I love being proved right! Just after lunchtime on Monday, the sun is splitting the sky, and I’m in the ‘I could really do with not being here’ mood. S has just said she needs a holiday and I know how she feels.

Still badminton tonight, something else for me to do, and the re-design is… well it is gonna happen…

Zing

Recharged after an excellent weekend. Sunshine, a couple of good days, and life is rosy again, isn’t it funny how quickly things can change…

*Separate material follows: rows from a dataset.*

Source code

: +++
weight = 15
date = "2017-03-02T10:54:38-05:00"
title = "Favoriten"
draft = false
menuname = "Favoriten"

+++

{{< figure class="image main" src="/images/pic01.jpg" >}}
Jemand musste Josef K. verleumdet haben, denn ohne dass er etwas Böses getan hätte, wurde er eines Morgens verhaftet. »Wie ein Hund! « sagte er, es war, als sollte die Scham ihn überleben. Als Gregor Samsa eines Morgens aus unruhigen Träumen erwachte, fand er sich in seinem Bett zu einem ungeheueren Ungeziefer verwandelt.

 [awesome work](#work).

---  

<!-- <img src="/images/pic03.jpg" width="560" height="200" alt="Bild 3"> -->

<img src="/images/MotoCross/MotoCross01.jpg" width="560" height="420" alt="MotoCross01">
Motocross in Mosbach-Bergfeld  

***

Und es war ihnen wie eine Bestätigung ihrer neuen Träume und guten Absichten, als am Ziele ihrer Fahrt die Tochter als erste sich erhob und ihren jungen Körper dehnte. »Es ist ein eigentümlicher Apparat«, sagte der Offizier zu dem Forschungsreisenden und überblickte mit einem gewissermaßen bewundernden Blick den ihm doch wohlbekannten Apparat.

It’s weekends like that, that make Mondays so bad.

I want more

Wednesday, slipping down. I’m in that strange place where I can’t be bothered with anything, but desperately want to try something new. Yoga? The often mentioned T’ai Chi? Self-improvement seems to be a continual push, so I’m obviously not happy with me right now. But then I always want more. It’s true.

When will I stop?

Another indicator – Rage Against the Machine, Korn, Skunk Anansie. Radiohead is the next stop.

Good causes

The International Aids Conference kicks off today, and I’m forced to count my blessings. I hate being forced to do anything, but I can always make some exceptions.

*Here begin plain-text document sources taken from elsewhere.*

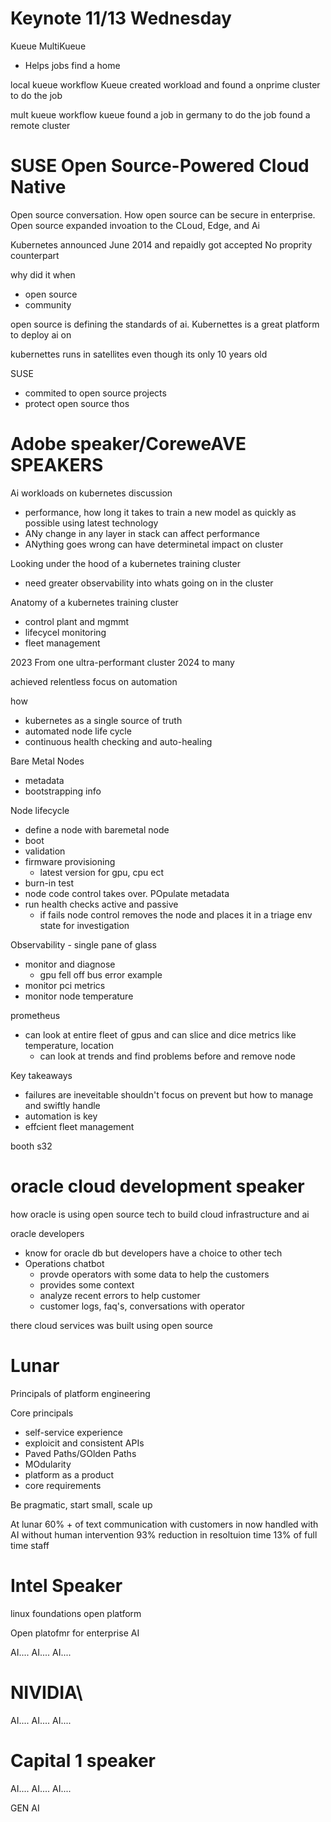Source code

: # Keynote 11/13 Wednesday

Kueue
MultiKueue
* Helps jobs find a home

local kueue workflow
Kueue created workload and found a onprime cluster to do the job

mult kueue workflow
kueue found a job in germany to do the job
found a remote cluster

# SUSE Open Source-Powered Cloud Native

Open source conversation. How open source can be secure in enterprise.
Open source expanded invoation to the CLoud, Edge, and Ai

Kubernetes announced June 2014 and repaidly got accepted 
No proprity counterpart

why did it when
* open source
* community

open source is defining the standards of ai. Kubernettes is a great platform to deploy ai on

kubernettes runs in satellites even though its only 10 years old

SUSE
* commited to open source projects
* protect open source thos

# Adobe speaker/CoreweAVE SPEAKERS

Ai workloads on kubernetes discussion
* performance, how long it takes to train a new model as quickly as possible using latest technology
* ANy change in any layer in stack can affect performance
* ANything goes wrong can have determinetal impact on cluster

Looking under the hood of a kubernetes training cluster
* need greater observability into whats going on in the cluster

Anatomy of a kubernetes training cluster
* control plant and mgmmt
* lifecycel monitoring
* fleet management

2023
From one ultra-performant cluster
2024
to many

achieved relentless focus on automation

how
* kubernetes as a single source of truth
* automated node life cycle
* continuous health checking and auto-healing

Bare Metal Nodes
* metadata
* bootstrapping info

Node lifecycle
* define a node with baremetal node
* boot
* validation
* firmware provisioning
  * latest version for gpu, cpu ect
* burn-in test
* node code control takes over. POpulate metadata
* run health checks active and passive
  * if fails node control removes the node and places it in a triage env state for investigation

 Observability - single pane of glass
 * monitor and diagnose
   * gpu fell off bus error example
* monitor pci metrics
* monitor node temperature

prometheus
* can look at entire fleet of gpus and can slice and dice metrics like temperature, location
  * can look at trends and find problems before and remove node

 Key takeaways
 * failures are ineveitable shouldn't focus on prevent but how to manage and swiftly handle
 * automation is key
 * effcient fleet management

booth s32

# oracle cloud development speaker

how oracle is using open source tech to build cloud infrastructure and ai

oracle developers
* know for oracle db but developers have a choice to other tech
* Operations chatbot
  * provde operators with some data to help the customers
  * provides some context
  * analyze recent errors to help customer
  * customer logs, faq's, conversations with operator

there cloud services was built using open source

# Lunar

Principals of platform engineering

Core principals
* self-service experience
* exploicit and consistent APIs
* Paved Paths/GOlden Paths
* MOdularity
* platform as a product
* core requirements

Be pragmatic, start small, scale up

At lunar 60% + of text communication with customers in now handled with AI without human intervention
93% reduction in resoltuion time
13%  of full time staff

# Intel Speaker

linux foundations open platform

Open platofmr for enterprise AI

AI.... AI.... AI....

# NIVIDIA\

AI.... AI.... AI....

# Capital 1 speaker

AI.... AI.... AI....

GEN AI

Now is it only me, or are there too many good causes to support? If (sorry, when) I win the lottery I will give virtually all the money to charity. OK so I know, and you know that I won’t, but I would like to, and surely it’s the thought that counts… right? Hmmm I feel a SomeTHiNG coming on… which also reminds me to re-visit my short pieces and see if I’ve advanced the ideas yet.

Coffee time. Later.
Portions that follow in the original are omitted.